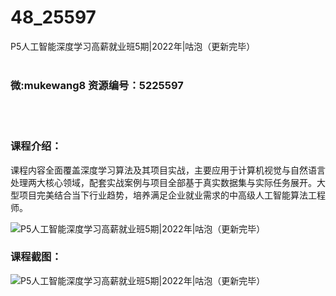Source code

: # 48_25597
P5人工智能深度学习高薪就业班5期|2022年|咕泡（更新完毕）
<br/></br>
<h3>微:mukewang8 资源编号：5225597</h3>
<br/></br>
<h3>课程介绍：</h3>
<p>课程内容全面覆盖深度学习算法及其项目实战，主要应用于计算机视觉与自然语言处理两大核心领域，配套实战案例与项目全部基于真实数据集与实际任务展开。大型项目完美结合当下行业趋势，培养满足企业就业需求的中高级<a title="查看与 人工智能 相关的文章" target="_blank">人工智能</a>算法工程师。</p>
<p><img src="https://www.ko996.com/wp-content/uploads/img/2022/08/1-300x142.png" alt="P5人工智能深度学习高薪就业班5期|2022年|咕泡（更新完毕）"></p>
<div class="info-desc">
<h3>课程截图：</h3>
<p><img src="https://www.ko996.com/wp-content/uploads/img/2022/08/2-92.png" alt="P5人工智能深度学习高薪就业班5期|2022年|咕泡（更新完毕）"></p>


			
</div>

──────────────────────────────

- [Task prompt]: Write out the lines above, starting at the line that contains "<h3>课程介绍：</h3>" and ending with the final line, and nothing else; copy them exactly.

- [Completed exercise]:
<h3>课程介绍：</h3>
<p>课程内容全面覆盖深度学习算法及其项目实战，主要应用于计算机视觉与自然语言处理两大核心领域，配套实战案例与项目全部基于真实数据集与实际任务展开。大型项目完美结合当下行业趋势，培养满足企业就业需求的中高级<a title="查看与 人工智能 相关的文章" target="_blank">人工智能</a>算法工程师。</p>
<p><img src="https://www.ko996.com/wp-content/uploads/img/2022/08/1-300x142.png" alt="P5人工智能深度学习高薪就业班5期|2022年|咕泡（更新完毕）"></p>
<div class="info-desc">
<h3>课程截图：</h3>
<p><img src="https://www.ko996.com/wp-content/uploads/img/2022/08/2-92.png" alt="P5人工智能深度学习高薪就业班5期|2022年|咕泡（更新完毕）"></p>


			
</div>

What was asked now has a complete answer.